Crucially, this phase established foundational patterns and data models that made subsequent development phases possible. The flexibility of the admin platform, reporting, and scheduling systems all trace back to decisions made during this initial discovery phase.
Designing Within Portal’s Brand
Portal has a modern, new-age aesthetic rooted in colorful geometric forms with a calm but confident tone. The brand intentionally avoids looking like traditional fitness software, which created a real opportunity to design something memorable and differentiated.
At the same time, this introduced tension:
Very dark palettes risked poor contrast
Warm reds and oranges sometimes read as error states
Highly stylized UI elements occasionally competed with clarity
Part of my role was helping the team find the line. I regularly pushed back when design choices crossed into accessibility issues or introduced confusion, while still honoring the spirit of the brand. The result was a UI system that feels distinctly Portal, but remains usable, accessible, and clear under real-world conditions.
Phase 2: Scaling Into an Operational Platform
The Shift in Focus
As Portal expanded, the center of gravity moved from customer experience alone to the systems required to actually run the business.
Phase 2 introduced a different class of problems:
Admin users with varying levels of technical comfort
Increasing operational complexity across locations
The need for insight without overwhelming users
Replacing the legacy admin backend entirely
This phase was about turning Portal into a true operating platform, not just a booking interface.
Key Design Challenges & Decisions
Admin Tools Without Overwhelm
Admins needed power, but not complexity for its own sake.
I focused on:
Clear defaults and progressive disclosure
Scoping complex actions into side sheets and contained workflows
Separating high-frequency actions from advanced configuration
The goal was to let admins move quickly for common tasks while still supporting deeper control when needed.
Session Scheduling as a System
Scheduling needed to support:
One-time and recurring sessions
Multiple session types
Capacity, pricing, and audience rules
Operational realities like staffing and availability
To incorporate these complex and variable requirements, scheduling was treated as a configurable system, borrowing familiar patterns from calendar tools while remaining flexible enough to grow as Portal’s offerings evolved.
Reporting That People Can Actually Use
Reporting was one of the most complex areas of Phase 2.
Stakeholders wanted insight into:
Membership trends
Retention and cohorts
Engagement and utilization
Geographic distribution
At the same time, not every user needed every metric. Reports were organized by intent, with thoughtful defaults and filters to avoid overwhelming users or presenting misleading data. In several cases, simpler visualizations were chosen intentionally to balance accuracy, clarity, and development effort.
Outcomes & Impact
Portal is now live in production and fully replaces the previous booking and admin systems.

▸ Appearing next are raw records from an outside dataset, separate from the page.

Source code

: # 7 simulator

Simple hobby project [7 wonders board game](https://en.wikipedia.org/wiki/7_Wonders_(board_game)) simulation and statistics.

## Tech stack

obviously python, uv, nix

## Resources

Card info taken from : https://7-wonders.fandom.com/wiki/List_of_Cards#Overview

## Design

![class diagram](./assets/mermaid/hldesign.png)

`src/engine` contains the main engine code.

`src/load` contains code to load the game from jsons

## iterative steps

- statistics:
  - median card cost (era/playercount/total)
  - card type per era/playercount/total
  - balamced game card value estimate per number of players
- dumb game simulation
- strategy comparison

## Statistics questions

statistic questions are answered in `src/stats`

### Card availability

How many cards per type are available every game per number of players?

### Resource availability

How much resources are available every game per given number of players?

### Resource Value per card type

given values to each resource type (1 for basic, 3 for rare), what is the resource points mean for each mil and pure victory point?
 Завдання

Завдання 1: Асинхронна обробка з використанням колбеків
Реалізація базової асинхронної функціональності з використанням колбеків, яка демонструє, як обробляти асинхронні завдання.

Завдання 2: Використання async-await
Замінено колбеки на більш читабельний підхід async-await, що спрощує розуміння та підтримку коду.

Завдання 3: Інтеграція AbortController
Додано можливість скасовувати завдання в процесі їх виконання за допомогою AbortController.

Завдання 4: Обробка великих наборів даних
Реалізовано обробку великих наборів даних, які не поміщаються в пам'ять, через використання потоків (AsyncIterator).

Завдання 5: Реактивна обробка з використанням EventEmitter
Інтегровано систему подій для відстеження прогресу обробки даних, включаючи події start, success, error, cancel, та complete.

The platform supports hundreds of bookings per day across multiple locations
Admin workflows are faster, clearer, and more reliable
Customer feedback on the booking experience has been consistently positive
Staff and operators report greater confidence and control
Most importantly, Portal now owns its product experience end-to-end, rather than working around the limitations of third-party software.
Reflection
Portal was an exciting opportunity to design both a consumer-facing experience and the internal systems that power it, all while working within the constraints of a unique and quirky brand.
Phase 1 required speed, intuition, and comfort with ambiguity.
Phase 2 required systems thinking, restraint, and long-term planning.
If revisiting this work, I’d push even earlier on formalizing permissions and continue refining reporting as more real-world usage data becomes available. Overall, the project reinforced my interest in designing complex platforms where clarity, flexibility, and judgment matter.